Aksi tersebut digelar sebagai bentuk keprihatinan sekaligus respon mahasiswa atas pemeriksaan jajaran Rektor dan Wakil Rektor Unsoed oleh Komisi Pemberantasan Korupsi (KPK). Dugaan keterlibatan para pejabat kampus itu dinilai sangat mencoreng nama baik Unsoed.
Dalam aksinya, mahasiswa membentangkan spanduk di patung Jenderal Soedirman bertuliskan “Sodiq Berulah Lagi” dan spanduk lainnya, bertuliskan “Dua Periode Unsoed Masih Problematik”.
Secara bergantian, para mahasiswa berorasi mengkritisi kebijakan rektor yang baru saja terpilih untuk periode kedua tersebut.
“Turun, turunkan Sodiq, turunkan Sodiq sekarang juga,” seru para demonstran.
Salah satu orator, Ahmad, menyampaikan bahwa aksi ini menjadi simbol duka mendalam para mahasiswa atas kasus Operasi Tangkap Tangan (OTT) yang melibatkan pimpinan kampus mereka.
“Lebih ke rasa duka kami atas korupsi yang dilakukan sama petinggi kami. Ini kekalahan mahasiswa, yang mana ruang integritas kampus itu dilawan, diciderai oleh korupsi rektor,” kata mahasiswa Fakultas Ilmu Budaya ini di sela-sela aksi.
Ahmad menambahkan, meski status tersangka belum ditetapkan secara resmi oleh KPK, penangkapan tersebut sudah menjadi bukti kuat adanya dugaan penyelewengan.
“Kami enggak terima kalau kampus dicederai integritasnya,” kata Ahmad.

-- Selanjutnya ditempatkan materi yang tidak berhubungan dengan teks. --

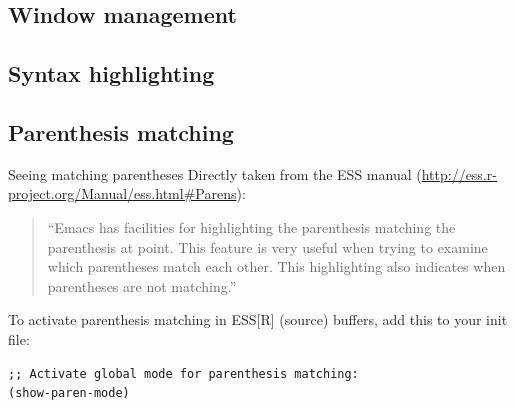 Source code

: \documentclass[presentation]{beamer}
\begin{document}
\subsection{Window management}
\label{sec:org2f428ca}
\subsection{Syntax highlighting}
\label{sec:org306edaf}
\subsection{Parenthesis matching}
\label{sec:orgd80be8a}
\begin{frame}[label={sec:orgdbe15a6},fragile]{Seeing matching parentheses}
 Directly taken from the ESS manual (\url{http://ess.r-project.org/Manual/ess.html\#Parens}):

\begin{quote}
``Emacs has facilities for highlighting the parenthesis matching the parenthesis at point. This feature is very useful when trying to examine which parentheses match each other. This highlighting also indicates when parentheses are not matching.''
\end{quote}

To activate parenthesis matching in ESS[R] (source) buffers, add this to your init file:

\begin{verbatim}
;; Activate global mode for parenthesis matching:
(show-paren-mode)
\end{verbatim}
\end{frame}
\end{document}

Aksi mimbar bebas berakhir sekitar pukul 18.00 WIB. Massa membubarkan diri secara tertib setelah membacakan pernyataan sikap dan melepaskan jas almamater mereka.
Diberitakan sebelumnya, KPK melakukan OTT terhadap Rektor Unsoed Akhmad Sodiq dan Wakil Rektor II Kuat Puji Prayitno sejak Kamis (20/8/2026).
Pada hari yang sama, sejumlah pejabat Unsoed lainnya juga menjalani pemeriksaan oleh tim penyidik KPK di Mapolresta Banyumas, Kamis malam.
Hingga Jumat, Wakil Rektor I Noor Farid yang sempat diperiksa dilaporkan tetap berkantor seperti biasa. Sementara itu, Wakil Rektor III Norman Arie Prayogo telah diboyong ke Jakarta untuk menjalani pemeriksaan lebih lanjut.